The biker was running odds in his head. “Tell me what he said, and I’ll tell you if it’s bull.”
“Like I’m going to do that.”
“Well, what am I supposed to do? Confess?”
She shrugged. “Let’s call it cooperate.”
“Yuh, right.”
“Hey, your call, Doc. But the smart man would get out ahead of this. Prosecutors are going to want a head on a pole. Whose is it going to be, yours or Buckley’s?” She picked up the file. “Maybe Buckley’s the smart man today.” Then Nikki stood. “See you at the arraignment.”
The biker thought that one over but not for very long. He shook his mane of hair and said, “All right, here’s the God’s truth. We didn’t steal any paintings. When we broke into that apartment, they were already gone.”
“I believe the dude,” said Raley. He was slouched back in his chair with his feet up on a two-?drawer filing cabinet in the middle of the bull pen.
Heat was standing at the whiteboard tossing a marker from hand to hand. “Me, too.” She uncapped it and circled the arrival of the truck and its departure on the burglary timeline. “No way they could move out all that art in a half hour. Let’s suppose Henry is off in his timing and it’s an hour. Still no way.” She tossed the marker into the aluminum sill on the bottom of the board. “And not be seen or heard doing it in a building full of people? Un-?uh.”
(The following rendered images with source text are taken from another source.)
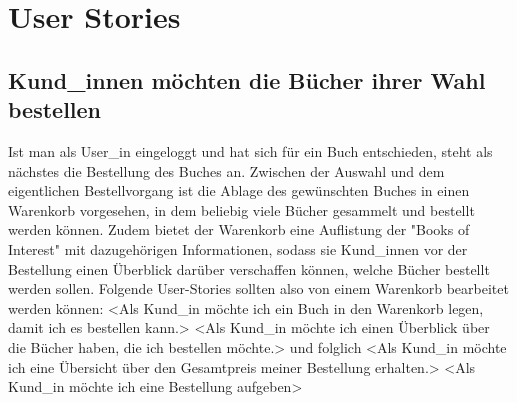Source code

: \section{User Stories}

	\subsection{Kund\_innen möchten die Bücher ihrer Wahl bestellen}
	 Ist man als User\_in eingeloggt und hat sich für ein Buch entschieden, steht als nächstes die Bestellung des Buches an. Zwischen der Auswahl und dem eigentlichen Bestellvorgang ist die Ablage des gewünschten Buches in einen Warenkorb vorgesehen, in dem beliebig viele Bücher gesammelt und bestellt werden können. Zudem bietet der Warenkorb eine Auflistung der "Books of Interest" mit dazugehörigen Informationen, sodass sie Kund\_innen vor der Bestellung einen Überblick darüber verschaffen können, welche Bücher bestellt werden sollen. Folgende User-Stories sollten also von einem Warenkorb bearbeitet werden können:
	 <Als Kund\_in möchte ich ein Buch in den Warenkorb legen, damit ich es bestellen kann.>
	 <Als Kund\_in möchte ich einen Überblick über die Bücher haben, die ich bestellen möchte.>
	 und folglich <Als Kund\_in möchte ich eine Übersicht über den Gesamtpreis meiner Bestellung erhalten.>
	 <Als Kund\_in möchte ich eine Bestellung aufgeben>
From his seat, Rook raised his hand. “May I ask a question?”
Heat shrugged. “Go ahead.”
“I need the practice,” added Raley, chuckling. Nikki suppressed her own smile and nodded for Rook to continue.
“Do Penn and Teller have a burglary crew? Because somebody sure as hell took all those paintings.”
Across the bull pen Detective Ochoa hung up his phone and said, “Madre de Dios.” Then he shoved off his desk with his foot, launching himself the length of the room on his chair rollers, coming to a stop at the group. “This is big. Got back the VIN result off that Volvo from the impound.” He looked down and read from his notes, which is what Ochoa did when he had news and wanted to get it right. “The vehicle was registered to a Barbara Deerfield. I made some calls including Missing Persons. Barbara Deerfield was reported missing by her employer four days ago.”
“Who was her employer?” said Heat.
“Sotheby’s”
Nikki cursed. “The art auction house…”
“That’s right,” said Ochoa. “Our dead woman was an art appraiser.”
Heat Wave
FOURTEEN
Raley came back into the bullpen dangling his sport coat on one finger. His powder blue shirt was two-?tone from sweat. “Brought you a present from Sotheby’s.”
Nikki rose from her desk. “I do love presents. What is it, a Winslow Homer? The Magna Carta?”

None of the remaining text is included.